Dr Viv Aitken on EIT’s Hawke’s Bay campus.

Newly-appointed associate professor and programme coordinator for EIT’s Bachelor of Teaching (Primary), Dr Viv Aitken is delighted to be associated with the innovative degree programme.

Launched in 2012, New Zealand’s first undergraduate practice-based degree for training primary teachers was also the first of its kind to be offered by an institute of technology in New Zealand.

“I’m just so impressed with the design of the programme,” Viv enthuses. “It’s a fabulous way of working in partnership with schools.  It’s a very service-based and practice-based degree but it doesn’t compromise all the important theory and integrates it in a way that is exciting and relevant.”

Viv also appreciates working with a team that has a shared vision for the programme, bringing to it a sense of ownership and commitment.

“They are a talented bunch of people who work hard and who have made me feel welcome.”

Most recently senior lecturer in the Faculty of Education at the University of Waikato, Viv took the academic road into teaching. Pursuing a love of drama, she studied for her BA (Hons) and Master of Philosophy in Wales and then completed a doctorate and Post Graduate Diploma in Teaching at Waikato University.

While she was born and raised in England, her father – a London-based film critic – is a fourth-generation New Zealander.   So she characterises her permanent move to this country 21 years ago as “coming home”.

After a stint in stage management in Dublin, she taught English, the performing arts and ESOL (English as a second language)at high schools in Christchurch.

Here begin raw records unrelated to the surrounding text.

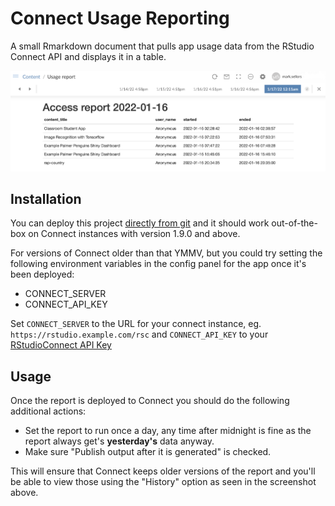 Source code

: # Connect Usage Reporting

A small Rmarkdown document that pulls app usage data from the RStudio Connect 
API and displays it in a table.

![](access-report-screenshot.png)

## Installation

You can deploy this project 
[directly from git](https://docs.rstudio.com/connect/user/git-backed/)
and it should work out-of-the-box on Connect instances with version 1.9.0 and
above.

For versions of Connect older than that YMMV, but you could try setting the 
following environment variables in the config panel for the app once it's been
deployed:

* CONNECT_SERVER
* CONNECT_API_KEY

Set `CONNECT_SERVER` to the URL for your connect instance, eg. 
`https://rstudio.example.com/rsc` and `CONNECT_API_KEY` to your 
[RStudioConnect API Key](https://docs.rstudio.com/connect/user/api-keys/)


## Usage
 
 Once the report is deployed to Connect you should do the following additional 
 actions:
 
 * Set the report to run once a day, any time after midnight is fine as the 
 report always get's __yesterday's__ data anyway.
 * Make sure "Publish output after it is generated" is checked.
 
 This will ensure that Connect keeps older versions of the report and you'll be
 able to view those using the "History" option as seen in the screenshot above.
 
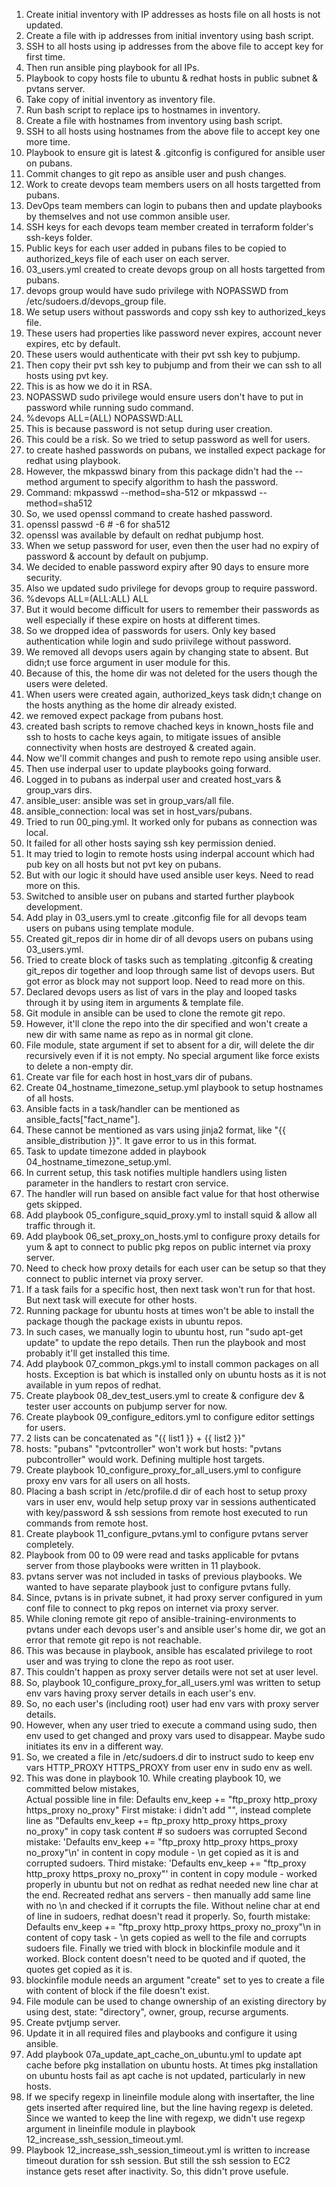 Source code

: 1. Create initial inventory with IP addresses as hosts file on all hosts is not updated.
2. Create a file with ip addresses from initial inventory using bash script.
3. SSH to all hosts using ip addresses from the above file to accept key for first time.
4. Then run ansible ping playbook for all IPs.
5. Playbook to copy hosts file to ubuntu & redhat hosts in public subnet & pvtans server.
6. Take copy of initial inventory as inventory file.
7. Run bash script to replace ips to hostnames in inventory.
8. Create a file with hostnames from inventory using bash script.
9. SSH to all hosts using hostnames from the above file to accept key one more time.
10. Playbook to ensure git is latest & .gitconfig is configured for ansible user on pubans.
11. Commit changes to git repo as ansible user and push changes.
12. Work to create devops team members users on all hosts targetted from pubans.
13. DevOps team members can login to pubans then and update playbooks by themselves and not use common ansible user.
14. SSH keys for each devops team member created in terraform folder's ssh-keys folder.
15. Public keys for each user added in pubans files to be copied to authorized_keys file of each user on each server.
16. 03_users.yml created to create devops group on all hosts targetted from pubans.
17. devops group would have sudo privilege with NOPASSWD from /etc/sudoers.d/devops_group file.
18. We setup users without passwords and copy ssh key to authorized_keys file.
19. These users had properties like password never expires, account never expires, etc by default.
20. These users would authenticate with their pvt ssh key to pubjump.
21. Then copy their pvt ssh key to pubjump and from their we can ssh to all hosts using pvt key.
22. This is as how we do it in RSA.
23. NOPASSWD sudo privilege would ensure users don't have to put in password while running sudo command.
23. %devops ALL=(ALL) NOPASSWD:ALL
24. This is because password is not setup during user creation.
25. This could be a risk. So we tried to setup password as well for users.
26. to create hashed passwords on pubans, we installed expect package for redhat using playbook.
27. However, the mkpasswd binary from this package didn't had the --method argument to specify algorithm to hash the password.
28. Command: mkpasswd --method=sha-512 or mkpasswd --method=sha512
28. So, we used openssl command to create hashed password.
29. openssl passwd -6	# -6 for sha512
30. openssl was available by default on redhat pubjump host.
31. When we setup password for user, even then the user had no expiry of password & account by default on pubjump.
32. We decided to enable password expiry after 90 days to ensure more security.
33. Also we updated sudo privilege for devops group to require password.
34. %devops ALL=(ALL:ALL) ALL
35. But it would become difficult for users to remember their passwords as well especially if these expire on hosts at different times.
36. So we dropped idea of passwords for users. Only key based authentication while login and sudo priivilege without password.
36. We removed all devops users again by changing state to absent. But didn;t use force argument in user module for this.
36. Because of this, the home dir was not deleted for the users though the users were deleted.
36. When users were created again, authorized_keys task didn;t change on the hosts anything as the home dir already existed.
37. we removed expect package from pubans host.
38. created bash scripts to remove chached keys in known_hosts file and ssh to hosts to cache keys again, to mitigate issues of ansible connectivity when hosts are destroyed & created again.
39. Now we'll commit changes and push to remote repo using ansible user.
40. Then use inderpal user to update playbooks going forward.
41. Logged in to pubans as inderpal user and created host_vars & group_vars dirs.
42. ansible_user: ansible was set in group_vars/all file.
43. ansible_connection: local was set in host_vars/pubans.
44. Tried to run 00_ping.yml. It worked only for pubans as connection was local.
45. It failed for all other hosts saying ssh key permission denied.
46. It may tried to login to remote hosts using inderpal account which had pub key on all hosts but not pvt key on pubans.
47. But with our logic it should have used ansible user keys. Need to read more on this.
48. Switched to ansible user on pubans and started further playbook development.
49. Add play in 03_users.yml to create .gitconfig file for all devops team users on pubans using template module.
50. Created git_repos dir in home dir of all devops users on pubans using 03_users.yml.
51. Tried to create block of tasks such as templating .gitconfig & creating git_repos dir together and loop through same list of devops users. But got error as block may not support loop. Need to read more on this.
52. Declared devops users as list of vars in the play and looped tasks through it by using item in arguments & template file.
53. Git module in ansible can be used to clone the remote git repo.
54. However, it'll clone the repo into the dir specified and won't create a new dir with same name as repo as in normal git clone.
55. File module, state argument if set to absent for a dir, will delete the dir recursively even if it is not empty. No special argument like force exists to delete a non-empty dir.
56. Create var file for each host in host_vars dir of pubans.
57. Create 04_hostname_timezone_setup.yml playbook to setup hostnames of all hosts.
58. Ansible facts in a task/handler can be mentioned as ansible_facts["fact_name"].
59. These cannot be mentioned as vars using jinja2 format, like "{{ ansible_distribution }}". It gave error to us in this format.
60. Task to update timezone added in playbook 04_hostname_timezone_setup.yml.
61. In current setup, this task notifies multiple handlers using listen parameter in the handlers to restart cron service.
62. The handler will run based on ansible fact value for that host otherwise gets skipped.
63. Add playbook 05_configure_squid_proxy.yml to install squid & allow all traffic through it.
64. Add playbook 06_set_proxy_on_hosts.yml to configure proxy details for yum & apt to connect to public pkg repos on public internet via proxy server.
65. Need to check how proxy details for each user can be setup so that they connect to public internet via proxy server.
66. If a task fails for a specific host, then next task won't run for that host. But next task will execute for other hosts.
67. Running package for ubuntu hosts at times won't be able to install the package though the package exists in ubuntu repos.
68. In such cases, we manually login to ubuntu host, run "sudo apt-get update" to update the repo details. Then run the playbook and most probably it'll get installed this time.
69. Add playbook 07_common_pkgs.yml to install common packages on all hosts. Exception is bat which is installed only on ubuntu hosts as it is not available in yum repos of redhat.
70. Create playbook 08_dev_test_users.yml to create & configure dev & tester user accounts on pubjump server for now.
71. Create playbook 09_configure_editors.yml to configure editor settings for users.
72. 2 lists can be concatenated as "{{ list1 }} + {{ list2 }}"
73. hosts: "pubans" "pvtcontroller" won't work but hosts: "pvtans pubcontroller" would work. Defining multiple host targets.
74. Create playbook 10_configure_proxy_for_all_users.yml to configure proxy env vars for all users on all hosts.
75. Placing a bash script in /etc/profile.d dir of each host to setup proxy vars in user env, would help setup proxy var in sessions authenticated with key/password & ssh sessions from remote host executed to run commands from remote host.
76. Create playbook 11_configure_pvtans.yml to configure pvtans server completely.
77. Playbook from 00 to 09 were read and tasks applicable for pvtans server from those playbooks were written in 11 playbook.
78. pvtans server was not included in tasks of previous playbooks. We wanted to have separate playbook just to configure pvtans fully.
79. Since, pvtans is in private subnet, it had proxy server configured in yum conf file to connect to pkg repos on internet via proxy server.
80. While cloning remote git repo of ansible-training-environments to pvtans under each devops user's and ansible user's home dir, we got an error that remote git repo is not reachable.
81. This was because in playbook, ansible has escalated privilege to root user and was trying to clone the repo as root user.
82. This couldn't happen as proxy server details were not set at user level.
83. So, playbook 10_configure_proxy_for_all_users.yml was written to setup env vars having proxy server details in each user's env.
84. So, no each user's (including root) user had env vars with proxy server details.
85. However, when any user tried to execute a command using sudo, then env used to get changed and proxy vars used to disappear. Maybe sudo initiates its env in a different way.
86. So, we created a file in /etc/sudoers.d dir to instruct sudo to keep env vars HTTP_PROXY HTTPS_PROXY from user env in sudo env as well.
87. This was done in playbook 10. While creating playbook 10, we committed below mistakes,<br>
Actual possible line in file: Defaults env_keep += "ftp_proxy http_proxy https_proxy no_proxy"
First mistake: i didn't add "", instead complete line as "Defaults env_keep += ftp_proxy http_proxy https_proxy no_proxy" in copy task content # so sudoers was corrupted
Second mistake: 'Defaults env_keep += "ftp_proxy http_proxy https_proxy no_proxy"\n' in content in copy module - \n get copied as it is and corrupted sudoers.
Third mistake: 'Defaults env_keep += "ftp_proxy http_proxy https_proxy no_proxy"' in content in copy module - worked properly in ubuntu but not on redhat as redhat needed new line char at the end.
Recreated redhat ans servers - then manually add same line with no \n and checked if it corrupts the file. Without neline char at end of line in sudoers, redhat doesn't read it properly.
So, fourth mistake: Defaults env_keep += "ftp_proxy http_proxy https_proxy no_proxy"\n in content of copy task - \n gets copied as well to the file and corrupts sudoers file.
Finally we tried with block in blockinfile module and it worked. Block content doesn't need to be quoted and if quoted, the quotes get copied as it is.
88. blockinfile module needs an argument "create" set to yes to create a file with content of block if the file doesn't exist.
89. File module can be used to change ownership of an existing directory by using dest, state: "directory", owner, group, recurse arguments.
90. Create pvtjump server.
91. Update it in all required files and playbooks and configure it using ansible.
92. Add playbook 07a_update_apt_cache_on_ubuntu.yml to update apt cache before pkg installation on ubuntu hosts. At times pkg installation on ubuntu hosts fail as apt cache is not updated, particularly in new hosts.
93. If we specify regexp in lineinfile module along with insertafter, the line gets inserted after required line, but the line having regexp is deleted. Since we wanted to keep the line with regexp, we didn't use regexp argument in lineinfile module in playbook 12_increase_ssh_session_timeout.yml.
94. Playbook 12_increase_ssh_session_timeout.yml is written to increase timeout duration for ssh session. But still the ssh session to EC2 instance gets reset after inactivity. So, this didn't prove usefule.

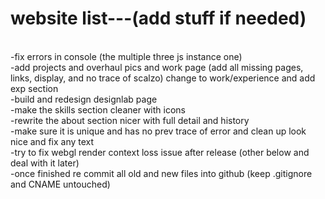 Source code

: <h1>website list---(add stuff if needed)</h1>
<br/>-fix errors in console (the multiple three js instance one)
<br/>-add projects and overhaul pics and work page (add all missing pages, links, display, and no trace of scalzo) change to work/experience and add exp section
<br/>-build and redesign designlab page
<br/>-make the skills section cleaner with icons
<br/>-rewrite the about section nicer with full detail and history
<br/>-make sure it is unique and has no prev trace of error and clean up look nice and fix any text
<br/>-try to fix webgl render context loss issue after release (other below and deal with it later)
<br/>-once finished re commit all old and new files into github (keep .gitignore and CNAME untouched)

For the last 20 years, her experience has been in tertiary education, teaching papers in theatre studies, literature and education at the University of Waikato.

Viv’s current research focus is “Mantle of the Expert”, a student-centred, dramatic inquiry-based approach to teaching and learning, in which children learn across the curriculum through drama.

“We have found it works particularly well at primary level. It really engages the children, and the teachers get hooked too.”

As for the challenges of working with beginner teachers, Viv says: “We often need to unpack their assumptions.  People tend to think they know what a teacher is and does but a lot of work is needed to rethink the realities of that and become reflective and creative.  Critical thinking is one of the programme’s core aims.”

Living in Havelock North, Viv is enjoying the change of lifestyle in Hawke’s Bay. With her two daughters, Caoimhe and Siobhan, enrolled in tertiary studies, she enjoys spending time with her partner, reading, theatre, movies and walking her retired racing greyhound, Tommy.